Activity:
How many lines in the data below contain the string "symbol"? State that number only.

Source data:

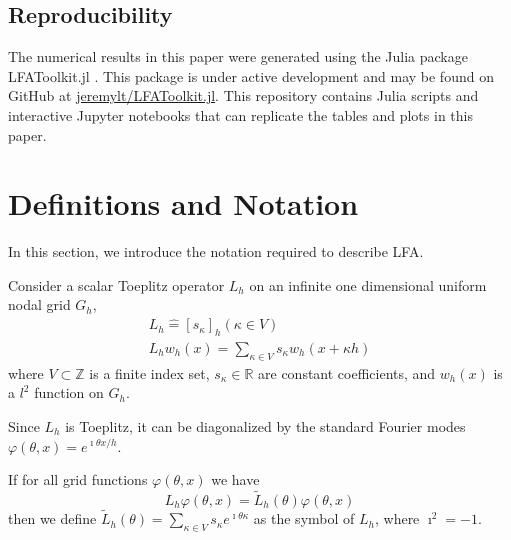 \documentclass[review]{siamart190516}
\begin{document}
\subsection{Reproducibility}\label{sec:reproducibility}

The numerical results in this paper were generated using the Julia package LFAToolkit.jl \cite{thompson2021toolkit}.
This package is under active development and may be found on GitHub at \href{https://github.com/jeremylt/LFAToolkit.jl}{jeremylt/LFAToolkit.jl}.
This repository contains Julia scripts and interactive Jupyter notebooks that can replicate the tables and plots in this paper.

\section{Definitions and Notation}\label{sec:notation}

In this section, we introduce the notation required to describe LFA.

Consider a scalar Toeplitz operator $L_h$ on an infinite one dimensional uniform nodal grid $G_h$,
\begin{equation}
\begin{split}
L_h \mathrel{\hat{=}} \left[ s_\kappa \right]_h \left( \kappa \in V \right)\\
L_h w_h \left( x \right) = \sum_{\kappa \in V} s_\kappa w_h \left( x + \kappa h \right)
\end{split}
\end{equation}
where $V \subset \mathbb{Z}$ is a finite index set, $s_\kappa \in \mathbb{R}$ are constant coefficients, and $w_h \left( x \right)$ is a $l^2$ function on $G_h$.

Since $L_h$ is Toeplitz, it can be diagonalized by the standard Fourier modes $\varphi \left( \theta, x \right) = e^{\imath \theta x / h}$.

\begin{definition}[Symbol of $L_h$]\label{def:symbol}
If for all grid functions $\varphi \left( \theta, x \right)$ we have
\begin{equation}
L_h \varphi \left( \theta, x \right) = \tilde{L}_h \left( \theta \right) \varphi \left( \theta, x \right)
\end{equation}
then we define $\tilde{L}_h \left( \theta \right) = \sum_{\kappa \in V} s_\kappa e^{\imath \theta \kappa}$ as the symbol of $L_h$, where $\imath^2 = -1$.
\end{definition}
\end{document}
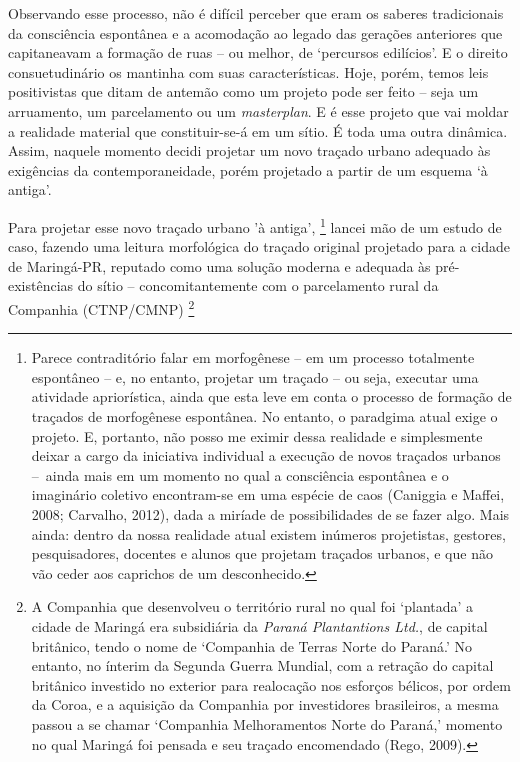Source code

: \documentclass[]{report}
\begin{document}
	Observando esse processo, não é difícil perceber que eram os saberes tradicionais da consciência espontânea e a acomodação ao legado das gerações anteriores que capitaneavam a formação de ruas – ou melhor, de `percursos edilícios'. E o direito consuetudinário os mantinha com suas características. Hoje, porém, temos leis positivistas que ditam de antemão como um projeto pode ser feito – seja um arruamento, um parcelamento ou um \textit{masterplan}. E é esse projeto que vai moldar a realidade material que constituir-se-á em um sítio. É toda uma outra dinâmica. Assim, naquele momento decidi projetar um novo traçado urbano adequado às exigências da contemporaneidade, porém projetado a partir de um esquema `à antiga'.

	Para projetar esse novo traçado urbano 'à antiga',
		\footnote[2]{Parece contraditório falar em morfogênese – em um processo totalmente espontâneo – e, no entanto, projetar um traçado – ou seja, executar uma atividade apriorística, ainda que esta leve em conta o processo de formação de traçados de morfogênese espontânea. No entanto, o paradgima atual exige o projeto. E, portanto, não posso me eximir dessa realidade e simplesmente deixar a cargo da iniciativa individual a execução de novos traçados urbanos – ainda mais em um momento no qual a consciência espontânea e o imaginário coletivo encontram-se em uma espécie de caos (Caniggia e Maffei, 2008; Carvalho, 2012), dada a miríade de possibilidades de se fazer algo. Mais ainda: dentro da nossa realidade atual existem inúmeros projetistas, gestores, pesquisadores, docentes e alunos que projetam traçados urbanos, e que não vão ceder aos caprichos de um desconhecido.} 
	lancei mão de um estudo de caso, fazendo uma leitura morfológica do traçado original projetado para a cidade de Maringá-PR, reputado como uma solução moderna e adequada às pré-existências do sítio – concomitantemente com o parcelamento rural da Companhia (CTNP/CMNP) 
		\footnote[2]{A Companhia que desenvolveu o território rural no qual foi `plantada' a cidade de Maringá era subsidiária da \textit{Paraná Plantantions Ltd.}, de capital britânico, tendo o nome de `Companhia de Terras Norte do Paraná.' No entanto, no ínterim da Segunda Guerra Mundial, com a retração do capital britânico investido no exterior para realocação nos esforços bélicos, por ordem da Coroa, e a aquisição da Companhia por investidores brasileiros, a mesma passou a se chamar `Companhia Melhoramentos Norte do Paraná,' momento no qual Maringá foi pensada e seu traçado encomendado (Rego, 2009).} 
\end{document}
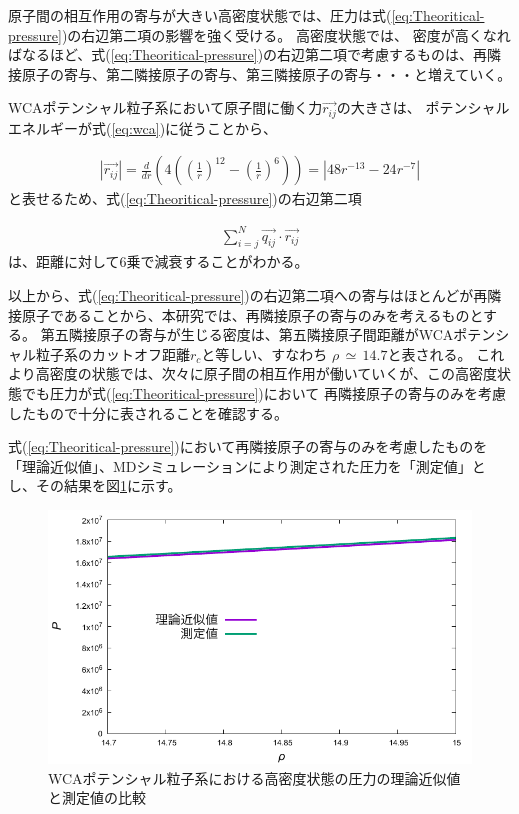 \documentclass[titlepage]{jsreport}
\begin{document}
{{{原子間の相互作用の寄与が大きい高密度状態では、圧力は式(\ref{eq:Theoritical-pressure})の右辺第二項の影響を強く受ける。
高密度状態では、
密度が高くなればなるほど、式(\ref{eq:Theoritical-pressure})の右辺第二項で考慮するものは、再隣接原子の寄与、第二隣接原子の寄与、第三隣接原子の寄与・・・と増えていく。

WCAポテンシャル粒子系において原子間に働く力$\vec{r_{ij}}$の大きさは、
ポテンシャルエネルギーが式(\ref{eq:wca})に従うことから、

\large
\begin{eqnarray}
    | {\vec{r_{ij}}} |=\frac{d}{dr}\left(4\left(\left(\frac{1}{r}\right)^{12}-\left(\frac{1}{r}\right)^6\right)\right)=| 48r^{-13}-24r^{-7}| \nonumber
\end{eqnarray}
\normalsize
と表せるため、式(\ref{eq:Theoritical-pressure})の右辺第二項

\large
\begin{eqnarray}
    \sum_{i=j}^N\vec{q_{ij}} \cdot \vec{r_{ij}} \nonumber
\end{eqnarray}
\normalsize
は、距離に対して6乗で減衰することがわかる。

以上から、式(\ref{eq:Theoritical-pressure})の右辺第二項への寄与はほとんどが再隣接原子であることから、本研究では、再隣接原子の寄与のみを考えるものとする。
第五隣接原子の寄与が生じる密度は、第五隣接原子間距離がWCAポテンシャル粒子系のカットオフ距離$r_c$と等しい、すなわち
$\rho\,{\simeq}\,14.7$と表される。
これより高密度の状態では、次々に原子間の相互作用が働いていくが、この高密度状態でも圧力が式(\ref{eq:Theoritical-pressure})において
再隣接原子の寄与のみを考慮したもので十分に表されることを確認する。

式(\ref{eq:Theoritical-pressure})において再隣接原子の寄与のみを考慮したものを「理論近似値」、MDシミュレーションにより測定された圧力を「測定値」とし、その結果を図\ref{fig:highden_compare:den-pre}に示す。

\begin{figure}[htbp]
    \begin{center}
        \includegraphics[width=14cm]{fig/highden_compare:den-pre.pdf}
    \end{center}
    \caption{WCAポテンシャル粒子系における高密度状態の圧力の理論近似値と測定値の比較}
    \label{fig:highden_compare:den-pre}
\end{figure}

}}}
\end{document}
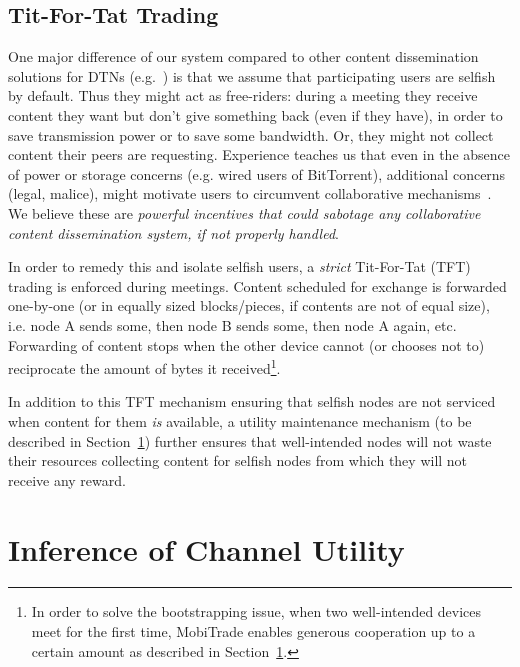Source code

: \subsection{Tit-For-Tat Trading}
\label{contents-trading-scheduling}

One major difference of our system compared to other content dissemination solutions for DTNs (e.g.~\cite{May07wirelessopportunistic,ContentPlace,TACODTN}) is that we assume that participating users are selfish by default. Thus they might act as free-riders: during a meeting they receive content they want but don't give something back (even if they have), in order to save transmission power or to save some bandwidth. Or, they might not collect content their peers are requesting. Experience teaches us that even in the absence of power or storage concerns (e.g. wired users of BitTorrent), additional concerns (legal, malice), might motivate users to circumvent collaborative mechanisms~\cite{BitThief}. We believe these are \emph{powerful incentives that could sabotage any collaborative content dissemination system, if not properly handled}.

In order to remedy this and isolate selfish users, a \emph{strict} Tit-For-Tat (TFT) trading is enforced during meetings. Content scheduled for exchange is forwarded one-by-one (or in equally sized blocks/pieces, if contents are not of equal size), i.e. node A sends some, then node B sends some, then node A again, etc. Forwarding of content stops when the other device cannot (or chooses not to) reciprocate the amount of bytes it received\footnote{In order to solve the bootstrapping issue, when two well-intended devices meet for the first time, MobiTrade enables generous cooperation up to a certain amount as described in Section~\ref{managing-channels}.}. 

In addition to this TFT mechanism ensuring that selfish nodes are not serviced when content for them \emph{is} available, a utility maintenance mechanism (to be described in Section~\ref{managing-channels}) further ensures that well-intended nodes will not waste their resources collecting content for selfish nodes from which they will not receive any reward.


\section{Inference of Channel Utility}
\label{managing-channels}

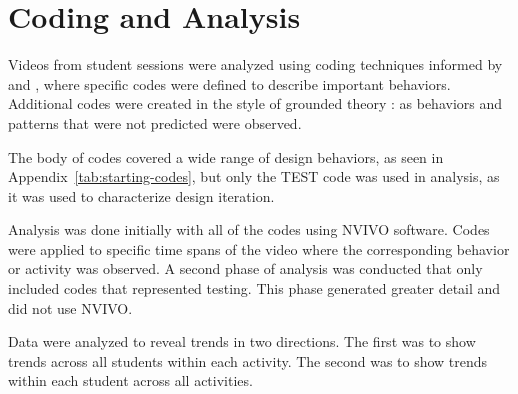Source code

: \section{Coding and Analysis} \label{sec:analysis-plan}
Videos from student sessions were analyzed using coding techniques informed by \citet{welch} and \citet{REESE}, where specific codes were defined to describe important behaviors. Additional codes were created in the style of grounded theory \citep{strauss97}: as behaviors and patterns that were not predicted were observed. 

The body of codes covered a wide range of design behaviors, as seen in Appendix~\ref{tab:starting-codes}, but only the TEST code was used in analysis, as it was used to characterize design iteration. 

Analysis was done initially with all of the codes using NVIVO software. Codes were applied to specific time spans of the video where the corresponding behavior or activity was observed. A second phase of analysis was conducted that only included codes that represented testing. This phase generated greater detail and did not use NVIVO.

Data were analyzed to reveal trends in two directions. The first was to show trends across all students within each activity. The second was to show trends within each student across all activities.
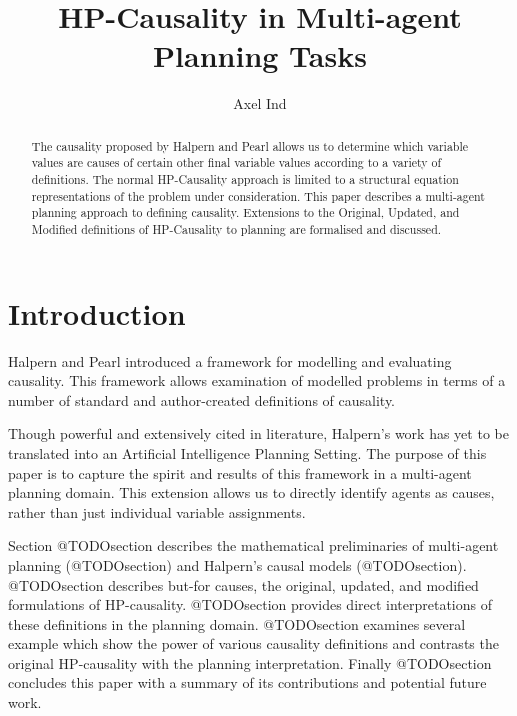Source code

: \documentclass{article}
\theoremstyle{plain}
\theoremstyle{definition}
\begin{document}
\title{HP-Causality in Multi-agent Planning Tasks}
\author{Axel Ind}

\maketitle

\begin{abstract}
The causality proposed by Halpern and Pearl \cite{halpern2005causes} allows us to determine which variable values are causes of certain other final variable values according to a variety of definitions. The normal HP-Causality approach is limited to a structural equation representations of the problem under consideration. This paper describes a multi-agent planning approach to defining causality. Extensions to the Original, Updated, and Modified definitions of HP-Causality to planning are formalised and discussed.
\end{abstract}

\section{Introduction}

Halpern and Pearl \cite{halpern2005causes} introduced a framework for modelling and evaluating causality. This framework allows examination of modelled problems in terms of a number of standard and author-created definitions of causality.

Though powerful and extensively cited in literature, Halpern's work has yet to be translated into an Artificial Intelligence Planning Setting. The purpose of this paper is to capture the spirit and results of this framework in a multi-agent planning domain. This extension allows us to directly identify agents as causes, rather than just individual variable assignments.

Section @TODOsection describes the mathematical preliminaries of multi-agent planning (@TODOsection) and Halpern's causal models (@TODOsection). @TODOsection describes but-for causes, the original, updated, and modified formulations of HP-causality. @TODOsection provides direct interpretations of these definitions in the planning domain. @TODOsection examines several example which show the power of various causality definitions and contrasts the original HP-causality with the planning interpretation. Finally @TODOsection concludes this paper with a summary of its contributions and potential future work.
\end{document}
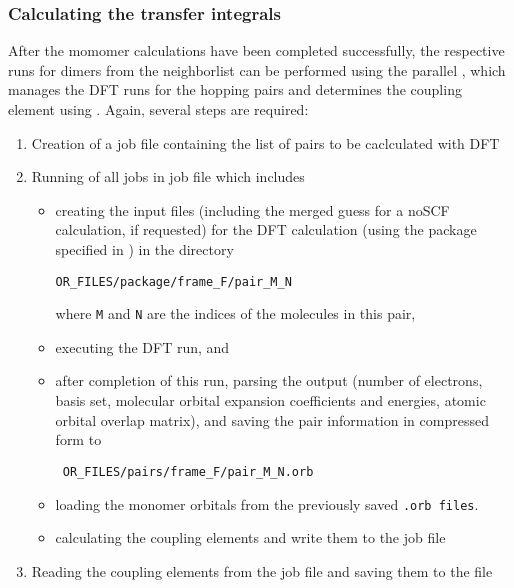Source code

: \subsubsection{Calculating the transfer integrals}
\label{sec:idft}
After the momomer calculations have been completed successfully, the respective runs for dimers from the neighborlist can be performed using the parallel  \calculator, which manages the DFT runs for the hopping pairs and determines the coupling element using \dipro. Again, several steps are required:
\begin{enumerate}
\item Creation of a job file containing the list of pairs to be caclculated with DFT 
\item Running of all jobs in job file 
which includes
\begin{itemize}
\item creating the input files (including the merged guess for a noSCF calculation, if requested) for the DFT calculation (using the package specified in \xmloptions) in the directory 
\begin{verbatim}
OR_FILES/package/frame_F/pair_M_N
\end{verbatim}
where {\tt M} and {\tt N} are the indices of the molecules in this pair,
\item executing the DFT run, and
\item after completion of this run, parsing the output (number of electrons, basis set, molecular orbital expansion coefficients and energies, atomic orbital overlap matrix), and saving the pair information in compressed form to
\begin{verbatim}
 OR_FILES/pairs/frame_F/pair_M_N.orb 
\end{verbatim}
\item loading the monomer orbitals from the previously saved {\tt *.orb files}.
\item calculating the coupling elements and write them to the job file
\end{itemize}
\item Reading the coupling elements from the job file and saving them to the \sqlstate file
\end{enumerate}




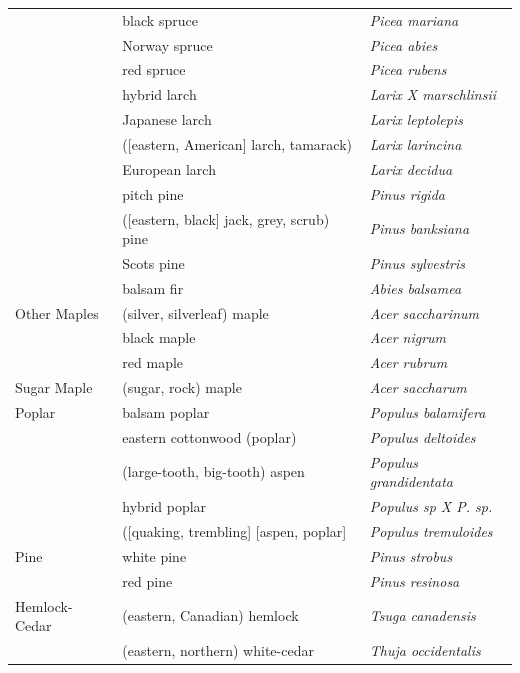 \documentclass{article}
\begin{document}
\begin{table}
{\begin{tabular}{lll}
      &    black spruce &   \emph{Picea mariana} \\
      &    Norway spruce &   \emph{Picea abies} \\
      &    red spruce &   \emph{Picea rubens} \\
      &    hybrid larch &   \emph{Larix X marschlinsii} \\
      &    Japanese larch &   \emph{Larix leptolepis} \\
      &    ([eastern, American] larch, tamarack) &   \emph{Larix larincina} \\
      &    European larch &   \emph{Larix decidua} \\
      &    pitch pine &   \emph{Pinus rigida} \\
      &    ([eastern, black] jack, grey, scrub) pine &   \emph{Pinus banksiana} \\
      &    Scots pine &   \emph{Pinus sylvestris} \\
      &    balsam fir &   \emph{Abies balsamea} \\
Other Maples        &     (silver, silverleaf) maple &   \emph{Acer saccharinum} \\
        &     black maple &   \emph{Acer nigrum} \\
        &     red maple &   \emph{Acer rubrum} \\
Sugar Maple        &     (sugar, rock) maple &   \emph{Acer saccharum} \\
Poplar        &     balsam poplar &   \emph{Populus balamifera} \\
       &     eastern cottonwood (poplar) &   \emph{Populus deltoides} \\
       &     (large-tooth, big-tooth) aspen &   \emph{Populus grandidentata} \\
       &     hybrid poplar &   \emph{Populus sp X P. sp.} \\
       &     ([quaking, trembling] [aspen, poplar] &   \emph{Populus tremuloides} \\
Pine        &     white pine &   \emph{Pinus strobus} \\
       &     red pine &   \emph{Pinus resinosa} \\
Hemlock-Cedar    &    (eastern, Canadian) hemlock &   \emph{Tsuga canadensis} \\
    &    (eastern, northern) white-cedar &   \emph{Thuja occidentalis} \\
\bottomrule
\end{tabular}
}%
\end{table}
\end{document}
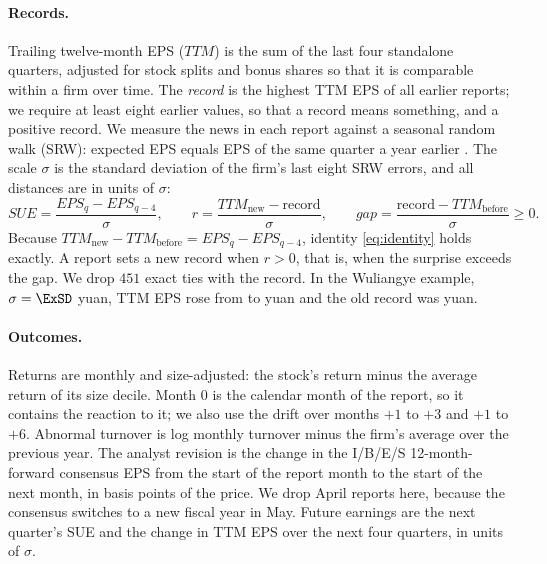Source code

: \documentclass[11pt]{article}
\newcommand{\SUE}{\mathit{SUE}}
\newcommand{\gap}{\mathit{gap}}
\newcommand{\TTM}{\mathit{TTM}}
\begin{document}
\paragraph{Records.} Trailing twelve-month EPS ($\TTM$) is the sum of the last four standalone quarters, adjusted for
stock splits and bonus shares so that it is comparable within a firm over time. The \emph{record} is the highest TTM EPS
of all earlier reports; we require at least eight earlier values, so that a record means something, and a positive
record. We measure the news in each report against a seasonal random walk (SRW): expected EPS equals EPS of the same
quarter a year earlier \citep{foster1977,bernard1990}. The scale $\sigma$ is the standard deviation of the firm's last
eight SRW errors, and all distances are in units of $\sigma$:
\begin{equation*}
\SUE = \frac{\mathit{EPS}_q-\mathit{EPS}_{q-4}}{\sigma},\qquad
r = \frac{\TTM_{\mathrm{new}}-\mathrm{record}}{\sigma},\qquad
\gap = \frac{\mathrm{record}-\TTM_{\mathrm{before}}}{\sigma}\geq 0 .
\end{equation*}
Because $\TTM_{\mathrm{new}}-\TTM_{\mathrm{before}}=\mathit{EPS}_q-\mathit{EPS}_{q-4}$, identity \eqref{eq:identity}
holds exactly. A report sets a new record when $r>0$, that is, when the surprise exceeds the gap. We drop
\(451\) exact ties with the record. In the Wuliangye example, $\sigma=\ExSD$ yuan, TTM EPS rose from \ExTTMprev{} to
\ExTTM{} yuan and the old record was \ExRecord{} yuan.

\paragraph{Outcomes.} Returns are monthly and size-adjusted: the stock's return minus the average return of its size
decile. Month 0 is the calendar month of the report, so it contains the reaction to it; we also use the drift over
months $+1$ to $+3$ and $+1$ to $+6$. Abnormal turnover is log monthly turnover minus the firm's average over the
previous year. The analyst revision is the change in the I/B/E/S 12-month-forward consensus EPS from the start of the
report month to the start of the next month, in basis points of the price. We drop April reports here, because the
consensus switches to a new fiscal year in May. Future earnings are the next quarter's SUE and the change in TTM EPS
over the next four quarters, in units of $\sigma$.
\end{document}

Exercise result:
2